Gus C. Henderson (November 16, 1862–1915) was an African American community organizer from Central Florida in the United States. He is known for his role in the incorporation of Winter Park, Florida as a city, in support of Loring Chase's plans.

==Early life==
Henderson was born near Lake City in Columbia County, Florida in 1862. His mother died when he was ten years old, leaving him to survive on whatever small wages he could earn himself. Despite this, Henderson read compulsively and taught himself. He remained in his home town for twenty years, before accepting a job working as a salesman for a company based in New York. Although initially successful in this job, designated the first "commercial tourist" in Florida and among the most effective salesmen in the company, he was asked to resign when it was realised that he was African-American, and left the company after just five months. The 24-year-old Henderson then made his way to Winter Park, Florida, where he would contribute significantly to the development of the young community.

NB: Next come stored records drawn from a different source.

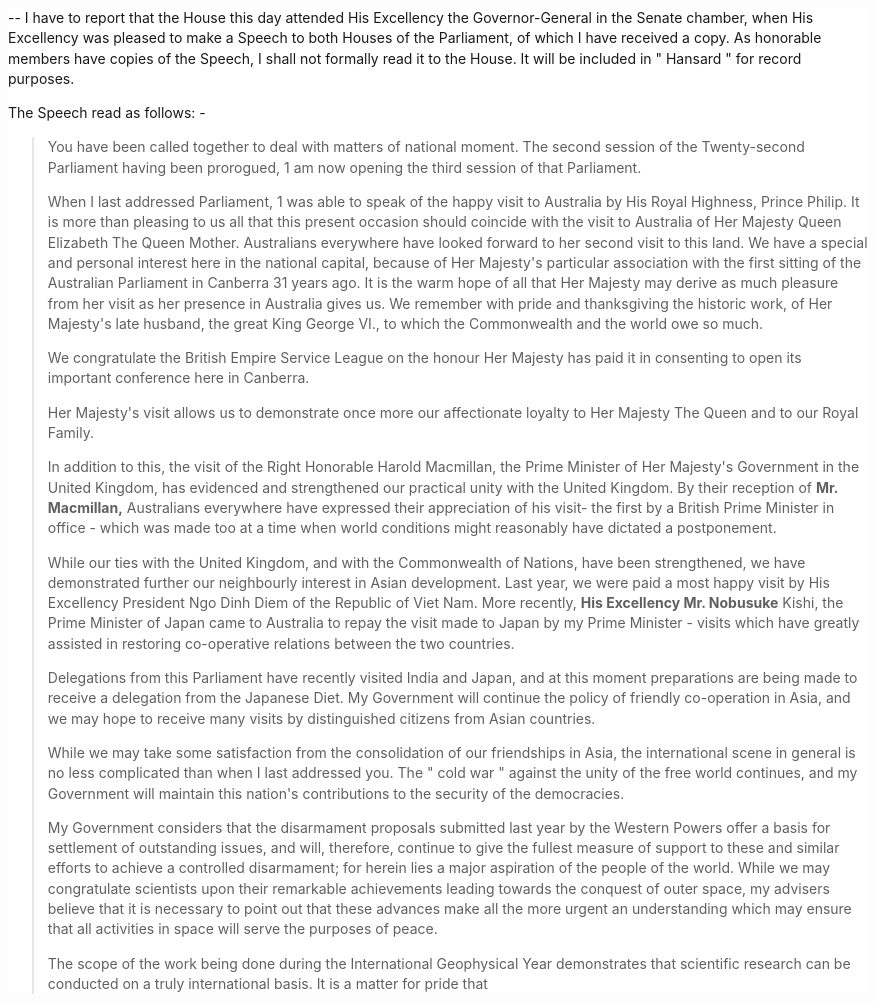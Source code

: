 -- I have to report that the House this day attended His Excellency the Governor-General in the Senate chamber, when His Excellency was pleased to make a Speech to both Houses of the Parliament, of which I have received a copy. As honorable members have copies of the Speech, I shall not formally read it to the House. It will be included in " Hansard " for record purposes. 

The Speech read as follows: - 

  >You have been called together to deal with matters of national moment. The second session of the Twenty-second Parliament having been prorogued, 1 am now opening the third session of that Parliament. 
  >
  >When I last addressed Parliament, 1 was able to speak of the happy visit to Australia by  His  Royal Highness, Prince Philip. It is more than pleasing to us all that this present occasion should coincide with the visit to Australia of  Her  Majesty Queen Elizabeth The Queen Mother. Australians everywhere have looked forward to her second visit to this land. We have a special and personal interest here in the national capital, because of  Her  Majesty's particular association with the first sitting of the Australian Parliament in Canberra 31 years ago. It is the warm hope of all that  Her  Majesty may derive as much pleasure from her visit as her presence in Australia gives us. We remember with pride and thanksgiving the historic work, of  Her  Majesty's late husband, the great King George VI., to which the Commonwealth and the world owe so much. 
  >
  >We congratulate the British Empire Service League on the honour  Her  Majesty has paid it in consenting to open its important conference here in Canberra. 
  >
  >Her Majesty's visit allows us to demonstrate once more our affectionate loyalty to Her Majesty The Queen and to our Royal Family. 
  >
  >In addition to this, the visit of the Right Honorable Harold Macmillan, the Prime Minister of  Her  Majesty's Government in the United Kingdom, has evidenced and strengthened our practical unity with the United Kingdom. By their reception of  **Mr. Macmillan,**  Australians everywhere have expressed their appreciation of his visit- the first by a British Prime Minister in office - which was made too at a time when world conditions might reasonably have dictated a postponement. 
  >
  >While our ties with the United Kingdom, and with the Commonwealth of Nations, have been strengthened, we have demonstrated further our neighbourly interest in Asian development. Last year, we were paid a most happy visit by  His Excellency President  Ngo Dinh Diem of the Republic of Viet Nam. More recently,  **His Excellency Mr. Nobusuke**  Kishi, the Prime Minister of Japan came to Australia to repay the visit made to Japan by my Prime Minister - visits which have greatly assisted in restoring co-operative relations between the two countries. 
  >
  >Delegations from this Parliament have recently visited India and Japan, and at this moment preparations are being made to receive a delegation from the Japanese Diet. My Government will continue the policy of friendly co-operation in Asia, and we may hope to receive many visits by distinguished citizens from Asian countries. 
  >
  >While we may take some satisfaction from the consolidation of our friendships in Asia, the international scene in general is no less complicated than when I last addressed you. The " cold war " against the unity of the free world continues, and my Government will maintain this nation's contributions to the security of the democracies. 
  >
  >My Government considers that the disarmament proposals submitted last year by the Western Powers offer a basis for settlement of outstanding issues, and will, therefore, continue to give the fullest measure of support to these and similar efforts to achieve a controlled disarmament; for herein lies a major aspiration of the people of the world. While we may congratulate scientists upon their remarkable achievements leading towards the conquest of outer space, my advisers believe that it is necessary to point out that these advances make all the more urgent an understanding which may ensure that all activities in space will serve the purposes of peace. 
  >
  >The scope of the work being done during the International Geophysical Year demonstrates that scientific research can be conducted on a truly international basis. It is a matter for pride that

==Contributions to Winter Park==
Henderson was a staunch Republican, and in one speech he said that "all we ever received came from Republicans. Our citizenship, our Freedom, our free schools, and numerous good laws that have done great good for the Negro came from the Republican Party, and, gentleman, if that party never does any more special good for me, I shall die a Republican." As such, Henderson was a strong supporter of Chicago banker Loring Chase and his partner, Oliver Chapman, and their plan to incorporate the new city of Winter Park. Henderson was very active in encouraging black townspeople to vote in favour of the plan, which was instrumental as the 64 black residents registered to vote outnumbered the 47 registered white voters. Due to Henderson's encouragement, which included Henderson leading voters to the meeting from Hannibal Square, there were enough voters to pass the legislation, making Winter Park a city and Hannibal Square part of the district. In this respect Henderson is cited as having played an influential role in the incorporation of Winter Park as a city. Fairolyn H.Livingston, historian of the Hannibal Square Heritage Center, commented that "if it were not for Henderson's efforts, the incorporation of Winter Park would not have taken place on October 12, 1887, and Hannibal Square may not have originally been included within the city limits of Winter Park".

Henderson also founded a newspaper for the city, the Winter Park Advocate, whose first issue was published on May 31, 1889. The newspaper was one of two black newspapers published in Florida at the time. He began as manager but went on to assume the position of collector, reporter and editor. The newspaper focused on the interests of local people, social gatherings, community politics and so on, and found readership among both the white and black communities. Articles written by Henderson included "Christmas in Hannibal Square", "A Gala in Hannibal Square", "Colored Free Masons", and "High school for Colored Youth".

After two years, Henderson left the Winter Park Advocate and moved away from Winter Park to Orlando, where in 1906 he opened another newspaper, The Florida Recorder (Colored) Republican. Henderson died in 1915.